A few days before Croatia joined the EU on July 1 it changed the law in a way the government said effectively ensured the veterans of the independence war could not face prosecution elsewhere in the EU.
The Commission has threatened to invoke an article in Croatia’s accession treaty known as the safeguard clause, which allows Brussels to impose punitive measures if EU rules are broken.
According to the radio, the government will propose changes to the extradition law next week and parliament could approve them before the end of this month.
Government officials were not available for comment, but a senior parliamentary official and member of the ruling Social Democrats, Pedja Grbin, said the procedure should not take too long.

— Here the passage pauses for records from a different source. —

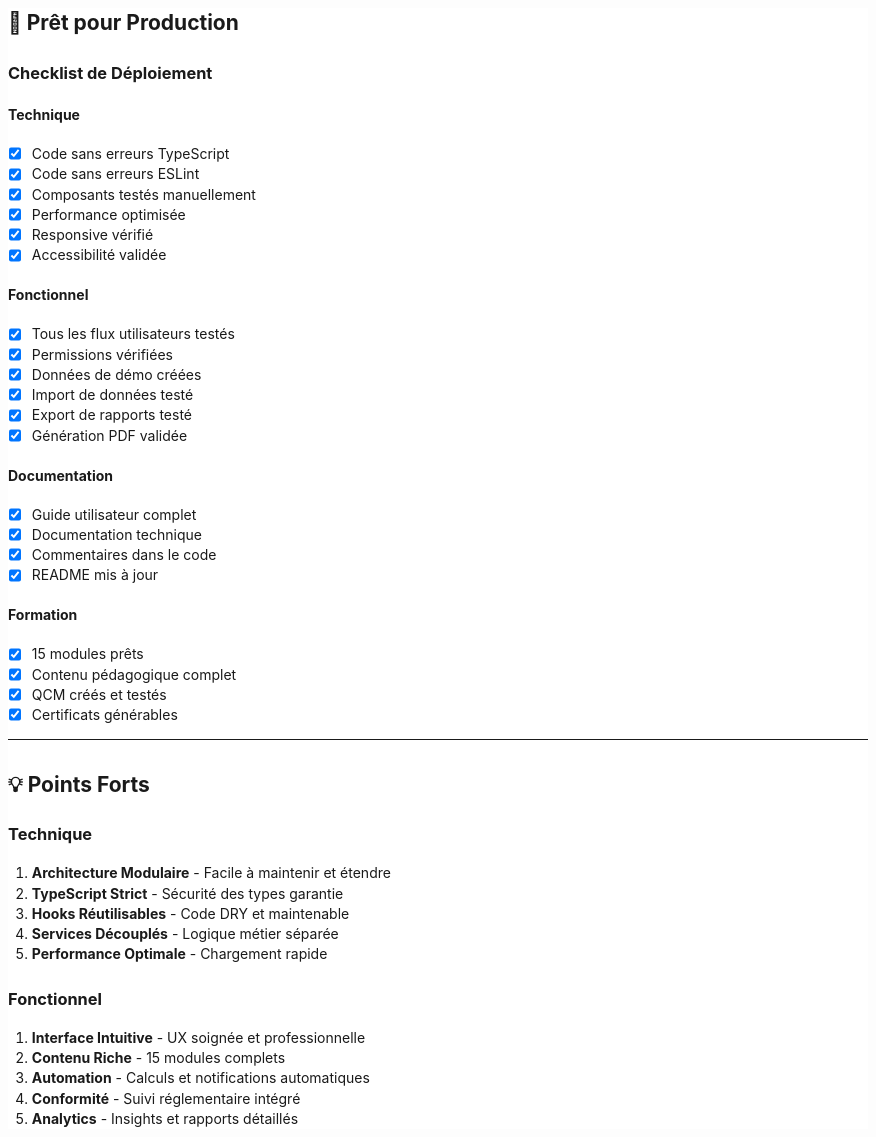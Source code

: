 
## 🚀 Prêt pour Production

### Checklist de Déploiement

#### Technique

- [x] Code sans erreurs TypeScript
- [x] Code sans erreurs ESLint
- [x] Composants testés manuellement
- [x] Performance optimisée
- [x] Responsive vérifié
- [x] Accessibilité validée

#### Fonctionnel

- [x] Tous les flux utilisateurs testés
- [x] Permissions vérifiées
- [x] Données de démo créées
- [x] Import de données testé
- [x] Export de rapports testé
- [x] Génération PDF validée

#### Documentation

- [x] Guide utilisateur complet
- [x] Documentation technique
- [x] Commentaires dans le code
- [x] README mis à jour

#### Formation

- [x] 15 modules prêts
- [x] Contenu pédagogique complet
- [x] QCM créés et testés
- [x] Certificats générables

---

## 💡 Points Forts

### Technique

1. **Architecture Modulaire** - Facile à maintenir et étendre
2. **TypeScript Strict** - Sécurité des types garantie
3. **Hooks Réutilisables** - Code DRY et maintenable
4. **Services Découplés** - Logique métier séparée
5. **Performance Optimale** - Chargement rapide

### Fonctionnel

1. **Interface Intuitive** - UX soignée et professionnelle
2. **Contenu Riche** - 15 modules complets
3. **Automation** - Calculs et notifications automatiques
4. **Conformité** - Suivi réglementaire intégré
5. **Analytics** - Insights et rapports détaillés
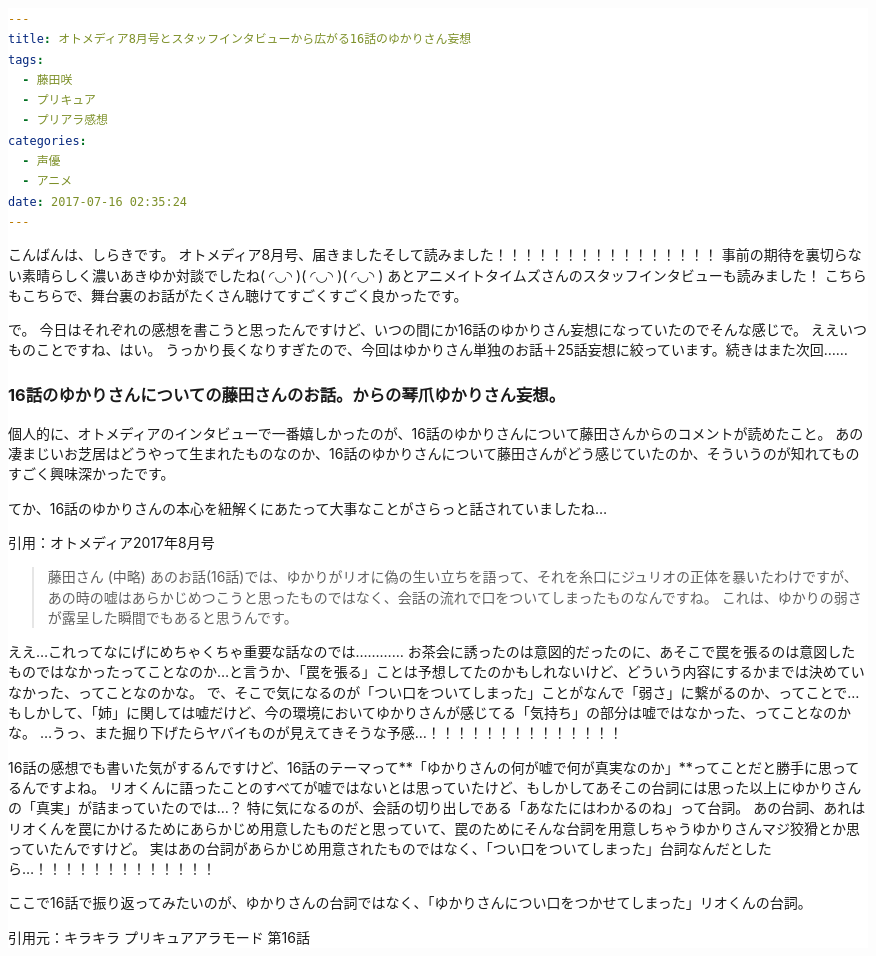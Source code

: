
 ```yaml
---
title: オトメディア8月号とスタッフインタビューから広がる16話のゆかりさん妄想
tags:
  - 藤田咲
  - プリキュア
  - プリアラ感想
categories:
  - 声優
  - アニメ
date: 2017-07-16 02:35:24
---
```


こんばんは、しらきです。
オトメディア8月号、届きましたそして読みました！！！！！！！！！！！！！！！！
事前の期待を裏切らない素晴らしく濃いあきゆか対談でしたね( ◜◡◝ )( ◜◡◝ )( ◜◡◝ )
あとアニメイトタイムズさんのスタッフインタビューも読みました！
こちらもこちらで、舞台裏のお話がたくさん聴けてすごくすごく良かったです。

で。
今日はそれぞれの感想を書こうと思ったんですけど、いつの間にか16話のゆかりさん妄想になっていたのでそんな感じで。
ええいつものことですね、はい。
うっかり長くなりすぎたので、今回はゆかりさん単独のお話＋25話妄想に絞っています。続きはまた次回……

### 16話のゆかりさんについての藤田さんのお話。からの琴爪ゆかりさん妄想。

個人的に、オトメディアのインタビューで一番嬉しかったのが、16話のゆかりさんについて藤田さんからのコメントが読めたこと。
あの凄まじいお芝居はどうやって生まれたものなのか、16話のゆかりさんについて藤田さんがどう感じていたのか、そういうのが知れてものすごく興味深かったです。

てか、16話のゆかりさんの本心を紐解くにあたって大事なことがさらっと話されていましたね…

引用：オトメディア2017年8月号

> 藤田さん  (中略)
> あのお話(16話)では、ゆかりがリオに偽の生い立ちを語って、それを糸口にジュリオの正体を暴いたわけですが、あの時の嘘はあらかじめつこうと思ったものではなく、会話の流れで口をついてしまったものなんですね。
> これは、ゆかりの弱さが露呈した瞬間でもあると思うんです。

ええ…これってなにげにめちゃくちゃ重要な話なのでは…………
お茶会に誘ったのは意図的だったのに、あそこで罠を張るのは意図したものではなかったってことなのか…と言うか、「罠を張る」ことは予想してたのかもしれないけど、どういう内容にするかまでは決めていなかった、ってことなのかな。
で、そこで気になるのが「つい口をついてしまった」ことがなんで「弱さ」に繋がるのか、ってことで…
もしかして、「姉」に関しては嘘だけど、今の環境においてゆかりさんが感じてる「気持ち」の部分は嘘ではなかった、ってことなのかな。
…うっ、また掘り下げたらヤバイものが見えてきそうな予感…！！！！！！！！！！！！！！

16話の感想でも書いた気がするんですけど、16話のテーマって**「ゆかりさんの何が嘘で何が真実なのか」**ってことだと勝手に思ってるんですよね。
リオくんに語ったことのすべてが嘘ではないとは思っていたけど、もしかしてあそこの台詞には思った以上にゆかりさんの「真実」が詰まっていたのでは…？
特に気になるのが、会話の切り出しである「あなたにはわかるのね」って台詞。
あの台詞、あれはリオくんを罠にかけるためにあらかじめ用意したものだと思っていて、罠のためにそんな台詞を用意しちゃうゆかりさんマジ狡猾とか思っていたんですけど。
実はあの台詞があらかじめ用意されたものではなく、「つい口をついてしまった」台詞なんだとしたら…！！！！！！！！！！！！！

ここで16話で振り返ってみたいのが、ゆかりさんの台詞ではなく、「ゆかりさんについ口をつかせてしまった」リオくんの台詞。

引用元：キラキラ プリキュアアラモード 第16話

“Changing of a law is not a complex procedure,” he said.
The government promised last month to apply the European Arrest Warrant in full from next year, in an effort to avoid sanctions, but the EU’s top justice official, Viviane Reding, said the promise was not enough and demanded swift action.
She said the lack of compliance could lead to delays in the country joining the Schengen zone, which Zagreb has said is a priority.
No inquires against Croatian war veterans have been launched anywhere in the EU.
But the country’s opposition HDZ party, which ruled in the 1990s and between 2004-2011, has accused the leftist-led government of tweaking the rules to protect former Croatian intelligence chief Josip Perkovic.
Perkovic worked for communist Yugoslavia’s secret service, the UDBA, and led intelligence services after Croatia became independent. He faces charges in Germany over the 1983 murder of a Yugoslav dissident in Bavaria.
Prime Minister Zoran Milanovic has denied any link to the German case and said Croatia only sought to exercise the same privileges as its EU peers.
EU members could request exemptions from the European Arrest Warrant before 2002, but the Commission says that only applies to states that were in the bloc at the time. Croatia could have asked for exemptions when it was negotiating its entry to the European Union, but did not do so.